____ INFORMATION PROVIDED

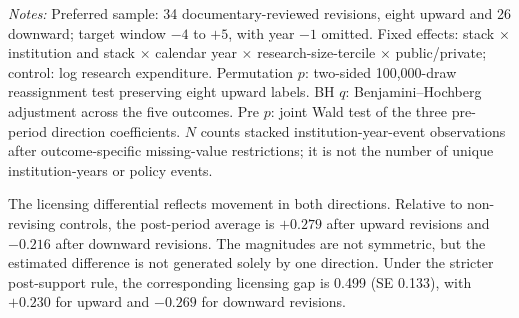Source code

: \begin{table}[htbp]\centering
\caption{Technology-transfer outcomes around IP-policy revisions}\label{tab:main}
\begin{threeparttable}\footnotesize
{}
\begin{tablenotes}[flushleft]\footnotesize
\item \textit{Notes:} Preferred sample: 34 documentary-reviewed revisions, eight upward and 26 downward; target window $-4$ to $+5$, with year $-1$ omitted. Fixed effects: stack $\times$ institution and stack $\times$ calendar year $\times$ research-size-tercile $\times$ public/private; control: log research expenditure. Permutation $p$: two-sided 100,000-draw reassignment test preserving eight upward labels. BH $q$: Benjamini--Hochberg adjustment across the five outcomes. Pre $p$: joint Wald test of the three pre-period direction coefficients. $N$ counts stacked institution-year-event observations after outcome-specific missing-value restrictions; it is not the number of unique institution-years or policy events.
\end{tablenotes}
\end{threeparttable}
\end{table}

The licensing differential reflects movement in both directions. Relative to non-revising controls, the post-period average is $+0.279$ after upward revisions and $-0.216$ after downward revisions. The magnitudes are not symmetric, but the estimated difference is not generated solely by one direction. Under the stricter post-support rule, the corresponding licensing gap is 0.499 (SE 0.133), with $+0.230$ for upward and $-0.269$ for downward revisions.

________

EXERCISE GOAL: The answer should be the complete listing, set down exactly, without pictures.

ANSWER TO THIS EXERCISE:
Source code

: \begin{table}[htbp]\centering
\caption{Technology-transfer outcomes around IP-policy revisions}\label{tab:main}
\begin{threeparttable}\footnotesize
{}
\begin{tablenotes}[flushleft]\footnotesize
\item \textit{Notes:} Preferred sample: 34 documentary-reviewed revisions, eight upward and 26 downward; target window $-4$ to $+5$, with year $-1$ omitted. Fixed effects: stack $\times$ institution and stack $\times$ calendar year $\times$ research-size-tercile $\times$ public/private; control: log research expenditure. Permutation $p$: two-sided 100,000-draw reassignment test preserving eight upward labels. BH $q$: Benjamini--Hochberg adjustment across the five outcomes. Pre $p$: joint Wald test of the three pre-period direction coefficients. $N$ counts stacked institution-year-event observations after outcome-specific missing-value restrictions; it is not the number of unique institution-years or policy events.
\end{tablenotes}
\end{threeparttable}
\end{table}

The licensing differential reflects movement in both directions. Relative to non-revising controls, the post-period average is $+0.279$ after upward revisions and $-0.216$ after downward revisions. The magnitudes are not symmetric, but the estimated difference is not generated solely by one direction. Under the stricter post-support rule, the corresponding licensing gap is 0.499 (SE 0.133), with $+0.230$ for upward and $-0.269$ for downward revisions.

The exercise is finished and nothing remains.